Financial stress on the system

I posted this last week on Google+ at https://plus.google.com/u/0/114613808538621741268/posts/13tBzre1nRa. Given market drops since then, I'm reposting it in a more public forum.

How could our next financial crisis start? I was in an interesting discussion about this last night. I'd give better than even odds that it will be ugly before Christmas. Here are some of the possibilities to watch.

- General economic slowdown. The economy seems to be slowing. Plus there are all of the other stresses I'll discuss, all of which are likely to make it slow more. But it seems implausible that a general slowdown will happen suddenly enough to precipitate a full-blown crisis. Though it sure provides stress that could cause something else to happen.

- European sovereign debt issues. We all have heard about Greece. Italy is in the news. But the really scary quantities of debt are in Spain. And Europe has proven to have no political appetite for having meaningful bailouts of one country by another. Either the prospect of the EMU (European Monetary Union) dissolving, or a liquidity crisis caused by a large default (even if it doesn't get called a default) is a likely bet.

- US sovereign debt issue. We dodged the debt ceiling debate. 2 of the 3 rating agencies have left the USA at AAA, but on a negative watch. (Meaning better than even odds of a downgrade within a year.) The third, S&P, based on past guidance is likely to downgrade the USA this month. Though they could do what the other two did. The next test is what the super committee comes up with for the second half of the cuts that are in the debt ceiling deal. That's expected around Thanksgiving. Whether that triggers a crisis depends on what is cut. But a crisis is unlikely. The bigger problem is that people have been backed into a political corner where the US government will be unable to intervene if something else goes south.

- Residential mortgages. The current expectation in the industry is a 3-6% drop next year, with 15% as a worst case scenario. However if the mortgage tax deduction were to be yanked (for instance as part of deficit reduction), much worse changes are possible. (And, of course, another financial crisis would take all bets off of the table.)

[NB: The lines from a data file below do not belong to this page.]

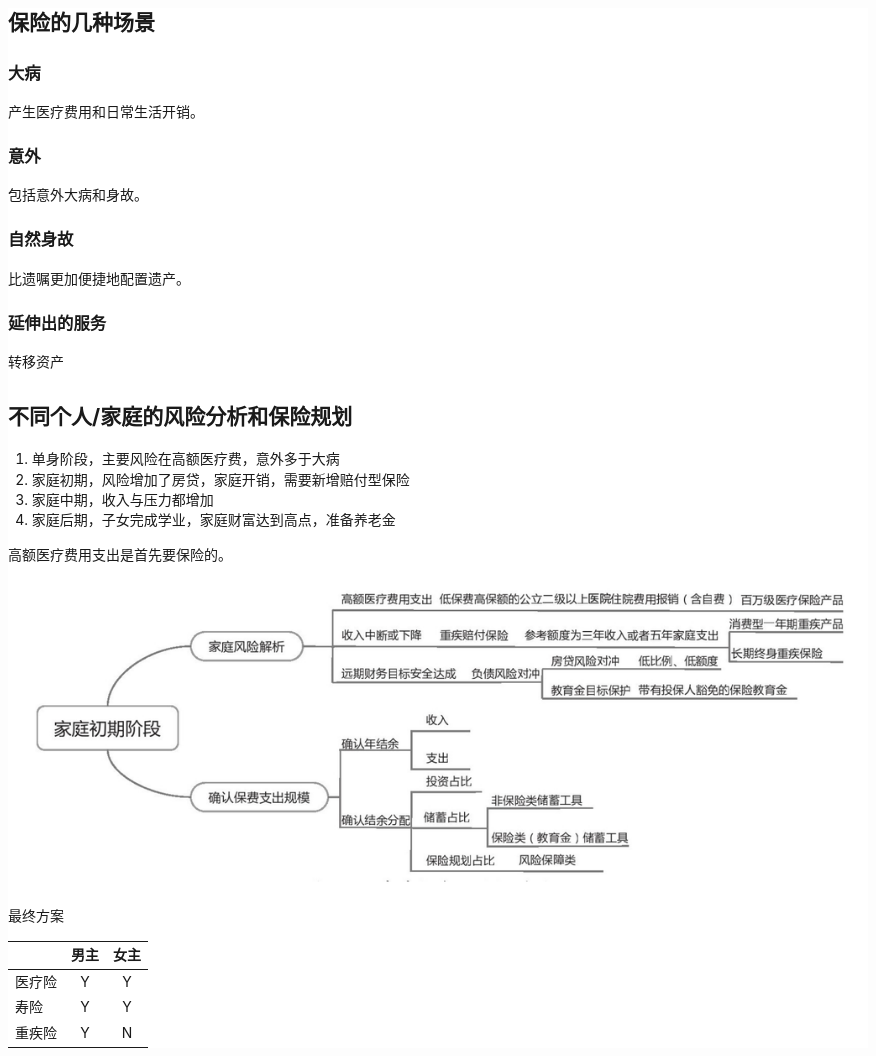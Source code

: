 ## 保险的几种场景

### 大病

产生医疗费用和日常生活开销。

### 意外

包括意外大病和身故。

### 自然身故

比遗嘱更加便捷地配置遗产。

### 延伸出的服务

转移资产

## 不同个人/家庭的风险分析和保险规划

1. 单身阶段，主要风险在高额医疗费，意外多于大病
2. 家庭初期，风险增加了房贷，家庭开销，需要新增赔付型保险
3. 家庭中期，收入与压力都增加
4. 家庭后期，子女完成学业，家庭财富达到高点，准备养老金

高额医疗费用支出是首先要保险的。

![](pic/fengxian_jiating.png)

最终方案

|        | 男主 | 女主 |
| ------ | :--: | :--: |
| 医疗险 |  Y   |  Y   |
| 寿险   |  Y   |  Y   |
| 重疾险 |  Y   |  N   |
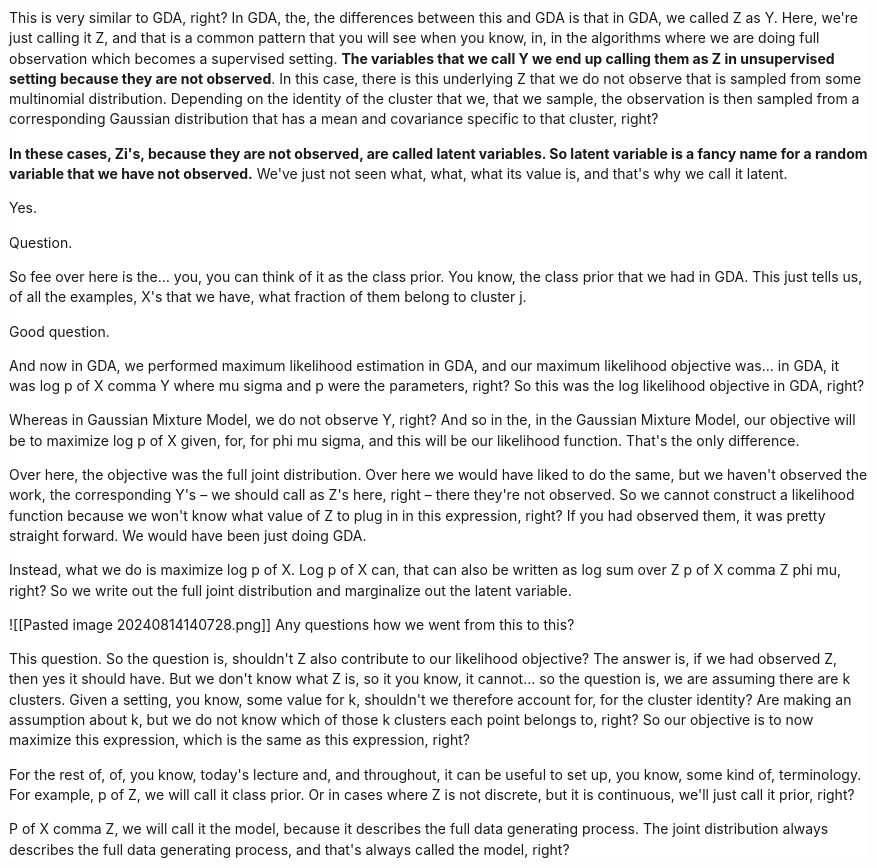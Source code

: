 This is very similar to GDA, right? In GDA, the, the differences between this and GDA is that in GDA, we called Z as Y. Here, we're just calling it Z, and that is a common pattern that you will see when you know, in, in the algorithms where we are doing full observation which becomes a supervised setting. **The variables that we call Y we end up calling them as Z in unsupervised setting because they are not observed**. In this case, there is this underlying Z that we do not observe that is sampled from some multinomial distribution. Depending on the identity of the cluster that we, that we sample, the observation is then sampled from a corresponding Gaussian distribution that has a mean and covariance specific to that cluster, right? 

**In these cases, Zi's, because they are not observed, are called latent variables. So latent variable is a fancy name for a random variable that we have not observed.** We've just not seen what, what, what its value is, and that's why we call it latent. 

Yes. 

Question. 

So fee over here is the… you, you can think of it as the class prior. You know, the class prior that we had in GDA. This just tells us, of all the examples, X's that we have, what fraction of them belong to cluster j. 

Good question. 

And now in GDA, we performed maximum likelihood estimation in GDA, and our maximum likelihood objective was… in GDA, it was log p of X comma Y where mu sigma and p were the parameters, right? So this was the log likelihood objective in GDA, right?

Whereas in Gaussian Mixture Model, we do not observe Y, right? And so in the, in the Gaussian Mixture Model, our objective will be to maximize log p of X given, for, for phi mu sigma, and this will be our likelihood function. That's the only difference.

Over here, the objective was the full joint distribution. Over here we would have liked to do the same, but we haven't observed the work, the corresponding Y's – we should call as Z's here, right – there they're not observed. So we cannot construct a likelihood function because we won't know what value of Z to plug in in this expression, right? If you had observed them, it was pretty straight forward. We would have been just doing GDA. 

Instead, what we do is maximize log p of X. Log p of X can, that can also be written as log sum over Z p of X comma Z phi mu, right? So we write out the full joint distribution and marginalize out the latent variable. 

![[Pasted image 20240814140728.png]]
Any questions how we went from this to this?

This question. So the question is, shouldn't Z also contribute to our likelihood objective? The answer is, if we had observed Z, then yes it should have. But we don't know what Z is, so it you know, it cannot… so the question is, we are assuming there are k clusters. Given a setting, you know, some value for k, shouldn't we therefore account for, for the cluster identity? Are making an assumption about k, but we do not know which of those k clusters each point belongs to, right? So our objective is to now maximize this expression, which is the same as this expression, right?

For the rest of, of, you know, today's lecture and, and throughout, it can be useful to set up, you know, some kind of, terminology. For example, p of Z, we will call it class prior. Or in cases where Z is not discrete, but it is continuous, we'll just call it prior, right?

P of X comma Z, we will call it the model, because it describes the full data generating process. The joint distribution always describes the full data generating process, and that's always called the model, right?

- Commercial mortgages. Everyone is aware that commercial mortgages are in a world of pain. However servicers have been very forgiving. They really don't want to force bankruptcies which are in nobody's best interest, so they restructure deals, collect as much blood as they can, then limp along. (A clear case of, "If you owe $100,000, you have a problem. If you owe $100,000,000 the bank has a problem.") However the sector is still under stress. And last month the delinquency rate spiked to the highest rate on record. There could still be trouble there. Particularly if a slowing economy reduces how much money is available to pay back debt.

- Private equity. There is a world of pain coming here as deals struck in 2006 and 2007 (2007 had a lot more) see principal payments come due this year and next. Based on the experience with commercial mortgages, I would expect the banks to be unusually forgiving. But the question is whether they have sufficient liquidity to be forgiving enough. (As much as the banks may want to make deals, they have a real problem if nobody pays them back.) Borders just went bankrupt, how many more companies will follow in the next year?

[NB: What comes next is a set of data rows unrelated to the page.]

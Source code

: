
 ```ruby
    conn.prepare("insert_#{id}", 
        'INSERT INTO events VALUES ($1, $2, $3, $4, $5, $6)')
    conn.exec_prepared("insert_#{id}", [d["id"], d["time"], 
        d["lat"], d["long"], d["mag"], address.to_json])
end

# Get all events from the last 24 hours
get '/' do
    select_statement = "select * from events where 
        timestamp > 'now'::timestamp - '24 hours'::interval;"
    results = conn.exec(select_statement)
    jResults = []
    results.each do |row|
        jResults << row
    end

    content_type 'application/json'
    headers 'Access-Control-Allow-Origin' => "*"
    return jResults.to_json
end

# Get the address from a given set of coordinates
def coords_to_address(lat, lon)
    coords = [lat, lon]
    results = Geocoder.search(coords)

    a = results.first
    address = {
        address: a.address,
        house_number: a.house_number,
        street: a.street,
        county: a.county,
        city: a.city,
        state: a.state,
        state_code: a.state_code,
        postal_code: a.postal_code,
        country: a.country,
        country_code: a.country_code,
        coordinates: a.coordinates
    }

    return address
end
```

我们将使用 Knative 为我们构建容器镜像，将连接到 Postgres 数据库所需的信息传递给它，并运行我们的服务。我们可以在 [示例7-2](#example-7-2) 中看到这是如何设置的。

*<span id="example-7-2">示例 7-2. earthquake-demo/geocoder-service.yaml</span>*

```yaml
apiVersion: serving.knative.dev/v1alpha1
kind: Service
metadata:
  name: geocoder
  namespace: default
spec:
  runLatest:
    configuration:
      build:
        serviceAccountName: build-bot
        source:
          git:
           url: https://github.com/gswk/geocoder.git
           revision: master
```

- Municipal debt. Meredith Whitney has been crying wolf on this for some time, but she has a real point. There are trillions of dollars of debt issued by municipal governments who are under stress. In the first half of this year they got unexpected revenue increases. However a slowing economy could cause them to get back in trouble. And their budget cuts to deal with financial pain could slow the economy. To add salt to the wound, most have large investments in pension plans that is budgeted to get 8% annual growth. Those rates are hard to reach in today's economy, so a lot of that money is in risky asset classes like investments in private equity. It is very likely that those assets will under perform, adding to budget holes. Central Falls, Rhode Island just filed for bankruptcy. How many more will follow in the next year?

- Chinese asset bubble pops. I know little about what is going on there. They do have a big asset bubble. History says that it will pop eventually. Nobody knows when, or what the fallout will be. However my impression is that when it happens, the pain will be mostly felt in China.

- External shocks. You name it. Successful terrorist attack. (The 10'th anniversary of 9/11 is coming up...) Unrest in the Middle East triggers oil spike. An unexpected major earthquake. (For instance the Cascadia fault slips, leaving over 100K dead in Seattle, Vancouver and Victoria.) These are all unlikely, but possible.